As we live in New Jersey, a state somewhat synonymous, and certainly well-peppered, with shopping malls (covered, plaza-style, outlet), it may seem quite incredible that the three of us basically never set foot in one. Truly, we have no need (ok, except for when I need to get something from the Apple store; having converted Jim to Macs and with Charlie lovin' his iPod, such trips are an occasional necessity) (though truth to tell, I bought Jim's laptop online).
It was a happy moment for Jim when he realized that, instead of having to endure shoe salespeople measuring his feet, commenting on the state of his socks, and trying to sell him loafers he'd never wear, I could get him black slip-ons in just the right size courtesy of OnlinesShoes.com (am now getting Charlie his shoes from there too). Charlie not being too thrilled about going to stuffy department store dressing rooms and trying on pants to see what fits (really, who has fun memories of that?), I'd just as well order his clothes online. We've yet to have to return anything and I can always make sure he has things in the right colors.
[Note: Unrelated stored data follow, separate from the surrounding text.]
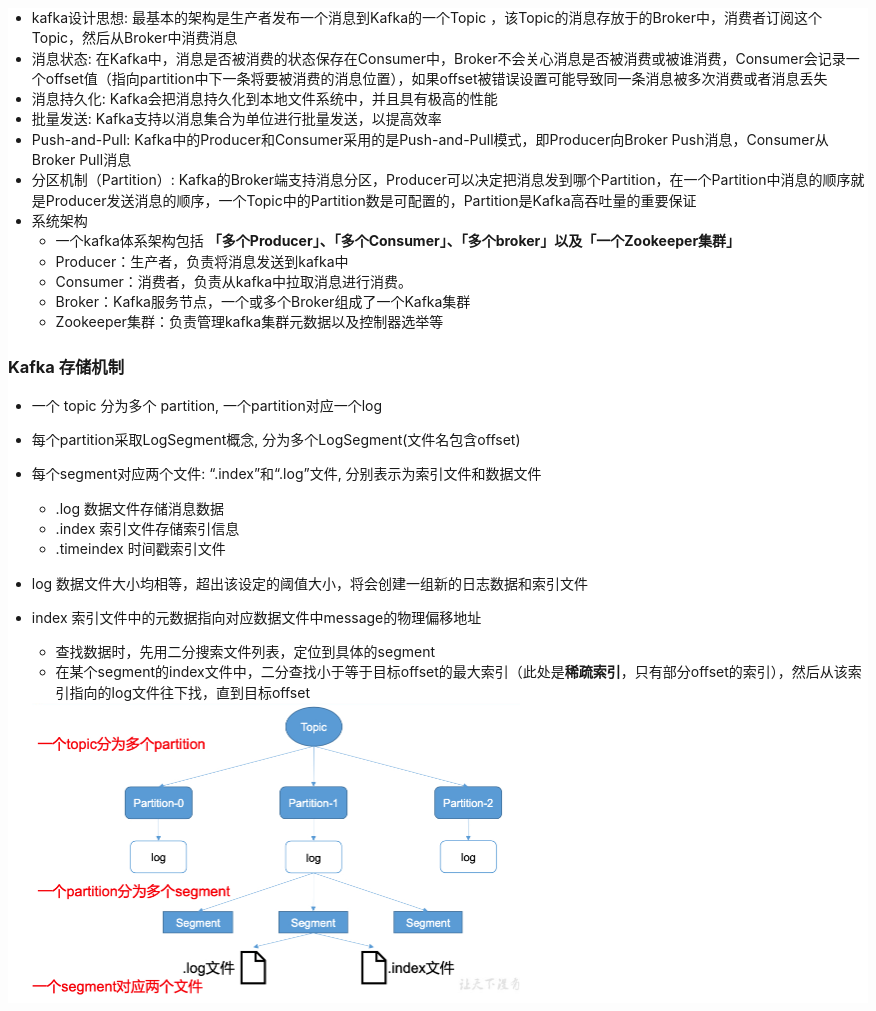- kafka设计思想: 最基本的架构是生产者发布一个消息到Kafka的一个Topic ，该Topic的消息存放于的Broker中，消费者订阅这个Topic，然后从Broker中消费消息
- 消息状态: 在Kafka中，消息是否被消费的状态保存在Consumer中，Broker不会关心消息是否被消费或被谁消费，Consumer会记录一个offset值（指向partition中下一条将要被消费的消息位置），如果offset被错误设置可能导致同一条消息被多次消费或者消息丢失
- 消息持久化: Kafka会把消息持久化到本地文件系统中，并且具有极高的性能
- 批量发送: Kafka支持以消息集合为单位进行批量发送，以提高效率
- Push-and-Pull: Kafka中的Producer和Consumer采用的是Push-and-Pull模式，即Producer向Broker Push消息，Consumer从Broker Pull消息
- 分区机制（Partition）: Kafka的Broker端支持消息分区，Producer可以决定把消息发到哪个Partition，在一个Partition中消息的顺序就是Producer发送消息的顺序，一个Topic中的Partition数是可配置的，Partition是Kafka高吞吐量的重要保证
- 系统架构
  - 一个kafka体系架构包括 **「多个Producer」、「多个Consumer」、「多个broker」以及「一个Zookeeper集群」**
  - Producer：生产者，负责将消息发送到kafka中
  - Consumer：消费者，负责从kafka中拉取消息进行消费。
  - Broker：Kafka服务节点，一个或多个Broker组成了一个Kafka集群
  - Zookeeper集群：负责管理kafka集群元数据以及控制器选举等

### Kafka 存储机制

- 一个 topic 分为多个 partition, 一个partition对应一个log

- 每个partition采取LogSegment概念, 分为多个LogSegment(文件名包含offset)

- 每个segment对应两个文件: “.index”和“.log”文件, 分别表示为索引文件和数据文件

  - .log 数据文件存储消息数据
  - .index 索引文件存储索引信息
  - .timeindex 时间戳索引文件

- log 数据文件大小均相等，超出该设定的阈值大小，将会创建一组新的日志数据和索引文件

- index 索引文件中的元数据指向对应数据文件中message的物理偏移地址

  - 查找数据时，先用二分搜索文件列表，定位到具体的segment
  - 在某个segment的index文件中，二分查找小于等于目标offset的最大索引（此处是**稀疏索引**，只有部分offset的索引），然后从该索引指向的log文件往下找，直到目标offset

  <img src=".\MQ_pic\015.png" style="zoom: 50%;" />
Malls---and bigbox stores---are places Charlie is happy to do without visiting. Rob Walker in last weekend's New York Times Magazine commented on the demise of such American shopping meccas as malls and mammoth warehouse-sized stores like Walmart's, BestBuy, and the like:
Talk of American infrastructure tends to focus on inadequacies: roads that need to be repaired or widened, bridges fortified, electrical grids updated. All the more striking, then, that America’s retail infrastructure — its malls, supercenters, big boxes and other styles of store-clumping — has come to be characterized by rampant abundance. This has been a decades-long trend. But it has taken the economic downturn, with chain stores liquidating, mall tenancy slipping and car dealerships scheduled for closure, to focus popular attention on the problem with our retail infrastructure: there is too much of it.
And really, may there be less. Target is the only such store that Charlie will sometimes go into (and, lately, he has been disinclined to). Malls and bigbox stores have all the trappings that are likely to cause terrible sensory overload (fluorescent lights everywhere, disorienting floorplans, shelves and stores of stuff in overabundance) in anyone. Charlie is certainly very sensitive to sound and light. He has pretty much zero interest in any consumer goods on sale at any mall and even less in "malling," hanging, and being appropriately "cool." For him (ok, for us), the mall is a place to be suffered through, and left as soon as possible.
(So generally when I make my trips to the Apple store, Jim and Charlie drop me off and go for a spin to get sodas.)
Charlie seems much more to prefer stores that are built to human scale: bodegas, delis, 7-11s and the like (like a local independent bookstore---yes, they still exist here in the Garden State, chainstores be d*****d). There're many fewer shelves with a manageable amount of items to survey. The exit is easily found. The ceiling is not sky-high and everything is just a little more........personable.
I know of families who practice taking a child on the spectrum to a mall, so that they can be desensitized to the mall environment. But why not redesign the built environment to a properly human scale that doesn't wreak sensory havoc; that is simply more humane?